Member of the House of Lords
- Lord Temporal
- Hereditary peerage 1994 – 11 November 1999
- Preceded by: The 2nd Baron Bradbury
- Succeeded by: Seat abolished by the House of Lords Act 1999

Personal details
- Born: John Bradbury 17 March 1940
- Died: 8 August 2023 (aged 83)
- Spouse: Susan Liddiard ​(m. 1968)​
- Children: 2

= John Bradbury, 3rd Baron Bradbury =

British peer (1940–2023)

John Bradbury, 3rd Baron Bradbury (17 March 1940 – 8 August 2023) was a British peer, the third Baron Bradbury. He was a member of the House of Lords from 1994 to 1999.

==Early life==
The grandson of John Bradbury, 1st Baron Bradbury, Permanent Secretary to HM Treasury, he was educated at Gresham's School, Holt, and the University of Bristol. He had a twin sister, the Hon.
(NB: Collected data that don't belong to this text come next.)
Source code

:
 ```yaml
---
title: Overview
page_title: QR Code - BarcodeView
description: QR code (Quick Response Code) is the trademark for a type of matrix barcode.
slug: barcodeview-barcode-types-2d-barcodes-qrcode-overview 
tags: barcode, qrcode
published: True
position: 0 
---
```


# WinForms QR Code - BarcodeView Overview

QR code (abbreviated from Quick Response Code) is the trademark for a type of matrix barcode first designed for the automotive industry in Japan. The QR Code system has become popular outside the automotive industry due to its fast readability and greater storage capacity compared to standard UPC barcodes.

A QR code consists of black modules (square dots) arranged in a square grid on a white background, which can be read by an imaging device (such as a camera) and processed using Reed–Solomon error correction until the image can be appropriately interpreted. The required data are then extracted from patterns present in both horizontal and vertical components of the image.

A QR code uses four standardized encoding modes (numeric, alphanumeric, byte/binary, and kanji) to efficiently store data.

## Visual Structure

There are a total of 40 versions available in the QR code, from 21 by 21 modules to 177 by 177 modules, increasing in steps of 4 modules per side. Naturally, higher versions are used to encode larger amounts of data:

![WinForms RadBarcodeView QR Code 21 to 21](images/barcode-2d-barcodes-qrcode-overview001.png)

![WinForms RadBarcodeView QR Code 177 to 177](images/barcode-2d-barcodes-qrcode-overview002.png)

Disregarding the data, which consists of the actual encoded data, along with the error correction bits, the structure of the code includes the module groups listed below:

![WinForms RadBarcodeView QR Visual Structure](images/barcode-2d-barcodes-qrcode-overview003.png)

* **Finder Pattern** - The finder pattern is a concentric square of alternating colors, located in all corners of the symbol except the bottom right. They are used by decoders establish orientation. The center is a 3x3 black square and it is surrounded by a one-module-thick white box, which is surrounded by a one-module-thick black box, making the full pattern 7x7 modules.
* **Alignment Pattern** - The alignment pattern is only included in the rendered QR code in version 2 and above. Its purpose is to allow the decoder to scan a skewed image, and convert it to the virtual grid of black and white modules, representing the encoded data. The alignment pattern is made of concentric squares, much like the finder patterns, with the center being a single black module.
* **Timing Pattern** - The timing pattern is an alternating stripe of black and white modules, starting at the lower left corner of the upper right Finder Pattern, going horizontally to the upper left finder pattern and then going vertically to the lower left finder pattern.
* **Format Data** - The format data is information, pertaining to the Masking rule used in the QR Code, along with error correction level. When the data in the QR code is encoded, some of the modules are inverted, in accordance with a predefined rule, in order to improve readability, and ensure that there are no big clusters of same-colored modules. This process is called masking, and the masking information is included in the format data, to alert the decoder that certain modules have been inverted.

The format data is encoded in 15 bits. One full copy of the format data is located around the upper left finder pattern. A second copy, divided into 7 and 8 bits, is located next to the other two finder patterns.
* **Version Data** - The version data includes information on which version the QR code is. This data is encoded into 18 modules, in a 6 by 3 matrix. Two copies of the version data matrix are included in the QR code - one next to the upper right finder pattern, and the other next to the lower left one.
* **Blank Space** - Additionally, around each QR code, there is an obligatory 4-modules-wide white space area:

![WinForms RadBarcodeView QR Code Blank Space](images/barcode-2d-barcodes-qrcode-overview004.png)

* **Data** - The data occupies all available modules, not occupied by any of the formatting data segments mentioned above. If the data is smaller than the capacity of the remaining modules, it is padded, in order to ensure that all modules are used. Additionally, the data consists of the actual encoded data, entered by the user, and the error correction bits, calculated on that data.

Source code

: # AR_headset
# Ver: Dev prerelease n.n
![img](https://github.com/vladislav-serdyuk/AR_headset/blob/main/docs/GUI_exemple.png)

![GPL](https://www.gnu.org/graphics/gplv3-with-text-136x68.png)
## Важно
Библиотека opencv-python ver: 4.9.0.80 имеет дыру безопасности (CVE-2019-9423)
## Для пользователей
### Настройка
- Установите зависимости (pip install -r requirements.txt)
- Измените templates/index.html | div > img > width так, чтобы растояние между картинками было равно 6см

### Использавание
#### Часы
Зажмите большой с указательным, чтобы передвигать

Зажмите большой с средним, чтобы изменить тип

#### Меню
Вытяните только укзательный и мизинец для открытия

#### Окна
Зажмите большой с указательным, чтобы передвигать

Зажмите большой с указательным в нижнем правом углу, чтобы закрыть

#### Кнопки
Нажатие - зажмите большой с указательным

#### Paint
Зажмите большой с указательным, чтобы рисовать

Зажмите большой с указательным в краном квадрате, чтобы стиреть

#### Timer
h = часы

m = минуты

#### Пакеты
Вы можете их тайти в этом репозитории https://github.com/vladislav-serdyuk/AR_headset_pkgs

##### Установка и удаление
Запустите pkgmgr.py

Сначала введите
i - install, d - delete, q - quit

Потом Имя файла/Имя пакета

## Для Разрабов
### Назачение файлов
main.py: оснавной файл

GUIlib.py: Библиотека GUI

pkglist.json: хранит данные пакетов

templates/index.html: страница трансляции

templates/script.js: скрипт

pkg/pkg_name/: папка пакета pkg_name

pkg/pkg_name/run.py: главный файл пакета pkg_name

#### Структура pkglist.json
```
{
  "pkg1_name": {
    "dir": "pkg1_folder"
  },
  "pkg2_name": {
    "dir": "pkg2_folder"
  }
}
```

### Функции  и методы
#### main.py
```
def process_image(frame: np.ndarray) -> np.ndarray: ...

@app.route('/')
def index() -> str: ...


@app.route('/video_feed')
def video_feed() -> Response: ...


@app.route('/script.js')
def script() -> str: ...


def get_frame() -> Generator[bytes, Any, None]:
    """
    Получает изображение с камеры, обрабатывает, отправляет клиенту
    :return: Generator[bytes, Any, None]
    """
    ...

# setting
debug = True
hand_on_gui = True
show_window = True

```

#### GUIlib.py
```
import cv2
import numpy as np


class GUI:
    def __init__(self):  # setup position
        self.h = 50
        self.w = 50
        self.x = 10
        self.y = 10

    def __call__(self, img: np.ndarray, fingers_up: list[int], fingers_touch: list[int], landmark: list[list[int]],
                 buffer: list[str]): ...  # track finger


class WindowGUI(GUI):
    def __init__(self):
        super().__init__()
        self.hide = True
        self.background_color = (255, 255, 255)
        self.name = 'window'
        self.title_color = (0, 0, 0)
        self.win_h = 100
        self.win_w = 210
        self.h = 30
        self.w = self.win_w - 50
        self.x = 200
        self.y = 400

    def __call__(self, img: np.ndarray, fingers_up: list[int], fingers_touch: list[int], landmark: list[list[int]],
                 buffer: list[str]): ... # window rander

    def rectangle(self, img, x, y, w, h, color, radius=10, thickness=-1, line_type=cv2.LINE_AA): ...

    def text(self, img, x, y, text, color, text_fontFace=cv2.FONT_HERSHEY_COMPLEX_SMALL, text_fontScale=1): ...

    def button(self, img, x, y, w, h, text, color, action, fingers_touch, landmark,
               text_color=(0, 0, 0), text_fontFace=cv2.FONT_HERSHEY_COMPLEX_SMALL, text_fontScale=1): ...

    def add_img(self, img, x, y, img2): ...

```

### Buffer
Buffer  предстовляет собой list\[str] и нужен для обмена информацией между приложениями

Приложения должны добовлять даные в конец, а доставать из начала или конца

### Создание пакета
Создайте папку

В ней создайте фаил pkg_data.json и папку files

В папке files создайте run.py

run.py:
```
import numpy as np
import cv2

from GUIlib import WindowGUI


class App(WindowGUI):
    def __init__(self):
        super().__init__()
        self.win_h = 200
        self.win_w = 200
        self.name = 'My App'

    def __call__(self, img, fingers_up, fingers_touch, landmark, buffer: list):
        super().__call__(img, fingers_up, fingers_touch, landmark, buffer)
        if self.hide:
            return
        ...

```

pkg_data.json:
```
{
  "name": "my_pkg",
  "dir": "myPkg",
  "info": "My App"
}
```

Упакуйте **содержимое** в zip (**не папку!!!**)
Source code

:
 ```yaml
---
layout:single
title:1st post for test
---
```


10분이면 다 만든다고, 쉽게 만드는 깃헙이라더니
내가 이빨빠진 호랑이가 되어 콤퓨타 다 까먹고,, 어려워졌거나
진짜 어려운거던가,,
Elizabeth Joan Hansen (married to Warren Gustin Hansen), and a younger half-sister, the Hon. Anne Bradbury (married to Alastair James Ker-Lindsay).

==Career==
The majority of Bradbury’s career in marketing communications was spent at US advertising giant McCann-Erickson Worldwide, where he oversaw global client relationships including Unilever, Nestle, Bacardi-Martini and Reckitt & Benckiser, eventually joining the board in New York. He retired in 2000 but served as Chairman of the board of governors at Perrott Hill preparatory school in Somerset for over a decade.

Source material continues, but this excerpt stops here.